» **Exercise inputs**:
§ §

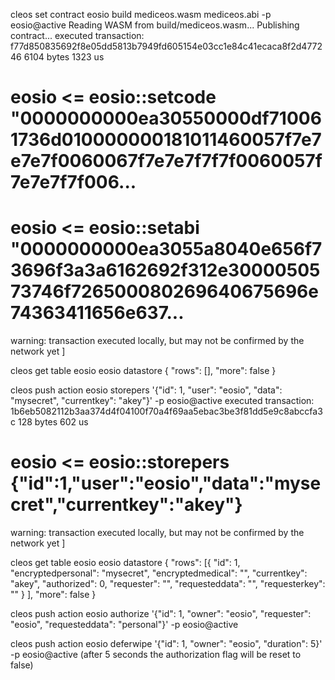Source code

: cleos set contract eosio build mediceos.wasm mediceos.abi -p eosio@active
Reading WASM from build/mediceos.wasm...
Publishing contract...
executed transaction: f77d850835692f8e05dd5813b7949fd605154e03cc1e84c41ecaca8f2d477246  6104 bytes  1323 us
#         eosio <= eosio::setcode               "0000000000ea30550000df710061736d010000000181011460057f7e7e7e7f0060067f7e7e7f7f7f0060057f7e7e7f7f006...
#         eosio <= eosio::setabi                "0000000000ea3055a8040e656f73696f3a3a6162692f312e3000050573746f726500080269640675696e74363411656e637...
warning: transaction executed locally, but may not be confirmed by the network yet    ]

cleos get table eosio eosio datastore
{
  "rows": [],
  "more": false
}

cleos push action eosio storepers '{"id": 1, "user": "eosio", "data": "mysecret", "currentkey": "akey"}' -p eosio@active
executed transaction: 1b6eb5082112b3aa374d4f04100f70a4f69aa5ebac3be3f81dd5e9c8abccfa3c  128 bytes  602 us
#         eosio <= eosio::storepers             {"id":1,"user":"eosio","data":"mysecret","currentkey":"akey"}
warning: transaction executed locally, but may not be confirmed by the network yet    ]

cleos get table eosio eosio datastore
{
  "rows": [{
      "id": 1,
      "encryptedpersonal": "mysecret",
      "encryptedmedical": "",
      "currentkey": "akey",
      "authorized": 0,
      "requester": "",
      "requesteddata": "",
      "requesterkey": ""
    }
  ],
  "more": false
}


cleos push action eosio authorize '{"id": 1, "owner": "eosio", "requester": "eosio", "requesteddata": "personal"}' -p eosio@active

cleos push action eosio deferwipe '{"id": 1, "owner": "eosio", "duration": 5}' -p eosio@active
(after 5 seconds the authorization flag will be reset to false)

§ §

» **Task statement**: Every record above should be written out again exactly; the pictures stay out of the copy.

» **Solution for this problem**:
Source code

: cleos set contract eosio build mediceos.wasm mediceos.abi -p eosio@active
Reading WASM from build/mediceos.wasm...
Publishing contract...
executed transaction: f77d850835692f8e05dd5813b7949fd605154e03cc1e84c41ecaca8f2d477246  6104 bytes  1323 us
#         eosio <= eosio::setcode               "0000000000ea30550000df710061736d010000000181011460057f7e7e7e7f0060067f7e7e7f7f7f0060057f7e7e7f7f006...
#         eosio <= eosio::setabi                "0000000000ea3055a8040e656f73696f3a3a6162692f312e3000050573746f726500080269640675696e74363411656e637...
warning: transaction executed locally, but may not be confirmed by the network yet    ]

cleos get table eosio eosio datastore
{
  "rows": [],
  "more": false
}

cleos push action eosio storepers '{"id": 1, "user": "eosio", "data": "mysecret", "currentkey": "akey"}' -p eosio@active
executed transaction: 1b6eb5082112b3aa374d4f04100f70a4f69aa5ebac3be3f81dd5e9c8abccfa3c  128 bytes  602 us
#         eosio <= eosio::storepers             {"id":1,"user":"eosio","data":"mysecret","currentkey":"akey"}
warning: transaction executed locally, but may not be confirmed by the network yet    ]

cleos get table eosio eosio datastore
{
  "rows": [{
      "id": 1,
      "encryptedpersonal": "mysecret",
      "encryptedmedical": "",
      "currentkey": "akey",
      "authorized": 0,
      "requester": "",
      "requesteddata": "",
      "requesterkey": ""
    }
  ],
  "more": false
}


cleos push action eosio authorize '{"id": 1, "owner": "eosio", "requester": "eosio", "requesteddata": "personal"}' -p eosio@active

cleos push action eosio deferwipe '{"id": 1, "owner": "eosio", "duration": 5}' -p eosio@active
(after 5 seconds the authorization flag will be reset to false)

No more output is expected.